Compared to (Alastruey et al. 2016), the results are demonstrating better prediction of flow rate (Q), luminal area (A) and pressure (P) using the TVD algorithm with hyperelastic vessel walls in both cases with uniform and nonuniform \(C_{MK}\) values. The nonuniform case \(C_{MK}\) shows a very good accuracy at predicting the luminal area peaks near systole. Accuracy can be further improved if the exact value of nonuniform \(C_{MK}\) (or its consequent elastic modulus) is known at each segment. With the current available measurements, the numerically calculated Q, A and P waveforms with uniform \(C_{MK}\) are more promising and therefore suggested for future studies.

4 Implications on the noninvasive diagnostics

The arterial pulse has historically been an essential source of information in the clinical assessment of health. Validation of the CardioFAN against prior numerical, in vitro and especially in vivo measurements combined with the improved method for PTT and PWV calculation, demonstrate reliability of the algorithm and its potential application to early patient-specific prediction/diagnostics of cardiovascular biomarkers. This algorithm can be used for noninvasive monitoring of the pressure, flow and luminal area waveforms, with minimal calibration of terminal resistance/compliances and Fung’s constant a.
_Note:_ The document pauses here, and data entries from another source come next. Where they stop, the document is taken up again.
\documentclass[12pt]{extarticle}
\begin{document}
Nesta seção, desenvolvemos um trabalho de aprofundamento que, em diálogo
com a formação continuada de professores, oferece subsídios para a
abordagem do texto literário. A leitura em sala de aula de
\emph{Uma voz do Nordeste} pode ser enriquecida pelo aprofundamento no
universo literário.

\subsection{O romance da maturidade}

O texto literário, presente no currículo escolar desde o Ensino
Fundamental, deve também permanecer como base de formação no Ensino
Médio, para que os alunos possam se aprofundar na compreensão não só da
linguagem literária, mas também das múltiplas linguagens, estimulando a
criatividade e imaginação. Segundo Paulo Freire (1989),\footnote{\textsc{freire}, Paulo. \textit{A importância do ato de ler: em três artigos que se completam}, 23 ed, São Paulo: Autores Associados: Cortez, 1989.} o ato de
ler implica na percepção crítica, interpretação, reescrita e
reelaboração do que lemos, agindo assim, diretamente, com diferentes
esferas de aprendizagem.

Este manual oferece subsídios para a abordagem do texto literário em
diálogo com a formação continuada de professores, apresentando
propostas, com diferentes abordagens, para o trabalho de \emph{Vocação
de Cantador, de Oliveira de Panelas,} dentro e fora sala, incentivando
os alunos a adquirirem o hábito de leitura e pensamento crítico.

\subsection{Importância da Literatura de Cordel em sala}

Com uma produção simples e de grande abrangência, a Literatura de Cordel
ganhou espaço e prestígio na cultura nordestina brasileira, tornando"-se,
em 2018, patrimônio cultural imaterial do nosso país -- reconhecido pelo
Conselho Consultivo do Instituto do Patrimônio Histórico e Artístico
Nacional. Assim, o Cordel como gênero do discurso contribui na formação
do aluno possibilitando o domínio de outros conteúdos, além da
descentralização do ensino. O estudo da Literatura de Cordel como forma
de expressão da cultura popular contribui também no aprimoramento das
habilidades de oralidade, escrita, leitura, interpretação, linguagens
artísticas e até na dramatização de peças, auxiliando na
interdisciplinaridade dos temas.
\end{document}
Due to the low-dispersive property, it will also be possible to use the TVD version of the code for calculating the pulse-wave propagation in the stented or prosthetic arteries, where discontinuous properties exist.
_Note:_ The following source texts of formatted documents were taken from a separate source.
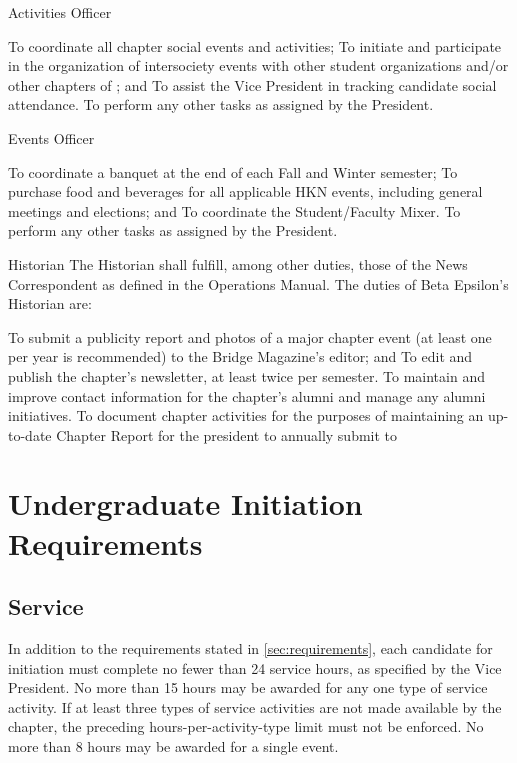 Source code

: \begin{enumsubsection}
\item{Activities Officer}
\begin{enumsubsubsection}
\itemnotoc To coordinate all chapter social events and activities;
\itemnotoc To initiate and participate in the organization of intersociety events with other student organizations and/or other chapters of \hkn; and
\itemnotoc To assist the Vice President in tracking candidate social attendance.
\itemnotoc To perform any other tasks as assigned by the President.
\end{enumsubsubsection}

\item{Events Officer}
\begin{enumsubsubsection}
\itemnotoc To coordinate a banquet at the end of each Fall and Winter semester;
\itemnotoc To purchase food and beverages for all applicable HKN events, including general meetings and elections; and
\itemnotoc To coordinate the Student/Faculty Mixer.
\itemnotoc To perform any other tasks as assigned by the President.
\end{enumsubsubsection}

\item{Historian}
The Historian shall fulfill, among other duties, those of the News Correspondent as defined in the \hkn Operations Manual. The duties of Beta Epsilon's Historian are:
\begin{enumsubsubsection}
\itemnotoc To submit a publicity report and photos of a major chapter event (at least one per year is recommended) to the Bridge Magazine's editor; and
\itemnotoc To edit and publish the chapter's newsletter, at least twice per semester.
\itemnotoc To maintain and improve contact information for the chapter's alumni and manage any alumni initiatives.
\itemnotoc To document chapter activities for the purposes of maintaining an up-to-date Chapter Report for the president to annually submit to \hkn
\end{enumsubsubsection}

\end{enumsubsection}

\chapter{Undergraduate Initiation Requirements}\label{app:ugradreqs}

\section{Service}
In addition to the requirements stated in \ref{sec:requirements}, each candidate for initiation must complete no fewer than 24 service hours, as specified by the Vice President.  No more than 15 hours may be awarded for any one type of service activity. If at least three types of service activities are not made available by the chapter, the preceding hours-per-activity-type limit must not be enforced. No more than 8 hours may be awarded for a single event.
Further clinical studies with temporal pressure measurements available at all terminal boundaries are required to confidently suggest the reduced-order numerical techniques for clinical applications. Combined with noninvasive clinical measurements (data assimilation (Veneziani and Vergara 2013)) CardioFAN may provide patient-specific prediction of the central blood pressure, flow, stroke volume and arterial compliances.

5 Conclusion

We present a new monotonic TVD Lax–Wendroff-based platform for calculating patient-specific blood pressure, flow rate, luminal cross-sectional area and pulse transit time (PTT) inside an arbitrary cardiovascular network. This platform is free to use under the terms of the included open source license for CardioFAN. The variational formulation presented here and in our previous work makes this code ready to be coupled to 3D FSI modules to study 3D effects of diseases such as arterial aneurysms. Inlet and terminal boundary conditions are calculated based on minimal clinical or experimental calibration measurements, making it easy to run the model for patient-specific cases.
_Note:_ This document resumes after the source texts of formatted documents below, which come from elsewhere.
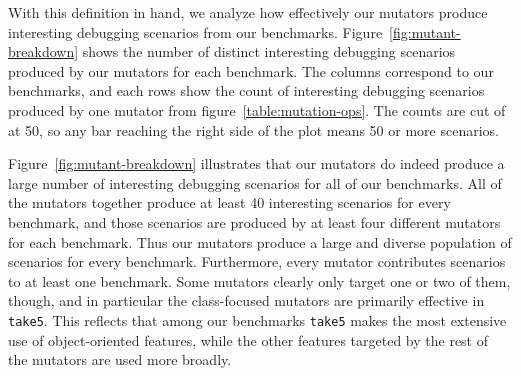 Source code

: With this definition in hand, we analyze how effectively our mutators produce interesting debugging scenarios from our benchmarks.
Figure~\ref{fig:mutant-breakdown} shows the number of distinct interesting debugging scenarios produced by our mutators for each benchmark.
The columns correspond to our benchmarks, and each rows show the count of interesting debugging scenarios produced by one mutator from figure~\ref{table:mutation-ops}.
The counts are cut of at 50, so any bar reaching the right side of the plot means 50 or more scenarios.

Figure~\ref{fig:mutant-breakdown} illustrates that our mutators do indeed produce a large number of interesting debugging scenarios for all of our benchmarks.
All of the mutators together produce at least 40 interesting scenarios for every benchmark, and those scenarios are produced by at least four different mutators for each benchmark.
Thus our mutators produce a large and diverse population of scenarios for every benchmark.
Furthermore, every mutator contributes scenarios to at least one benchmark.
Some mutators clearly only target one or two of them, though, and in particular the class-focused mutators are primarily effective in \texttt{take5}.
This reflects that among our benchmarks \texttt{take5} makes the most extensive use of object-oriented features, while the other features targeted by the rest of the mutators are used more broadly.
Three new validation tests are conducted here against numerical, as well as in vitro and in vivo data from three different geometries in the literature. These geometries and the vessel properties are prescribed in a demonstration version of CardioFAN, showing results of similar or improved errors compared to previous numerical simulators. We introduce a new numerical method for calculating the numerical PTT and use it in conjunction with experimental PTT to correct the speed of pulse propagation in arteries. This resulted in an average of 1.5% improvement in prediction of the clinically measured flow, luminal area and pressures. The corresponding average error of prediction is now smaller than 5.2%, 2.8% and 9% in BEST AREA and 7.6%, 7.1% and 1.6% for BEST PRESSURE simulation cases (refer to Sect. 3.4), respectively.

The reliability tests conducted here and the new method for calculating the corrected global PWV are building the groundworks for implementing CardioFAN as a means for noninvasive diagnostics of biomarkers. Further investigations can be focused on the reconstruction of patient-specific central pressure and flow (or stroke volume), using minimal peripheral measurements and calibration.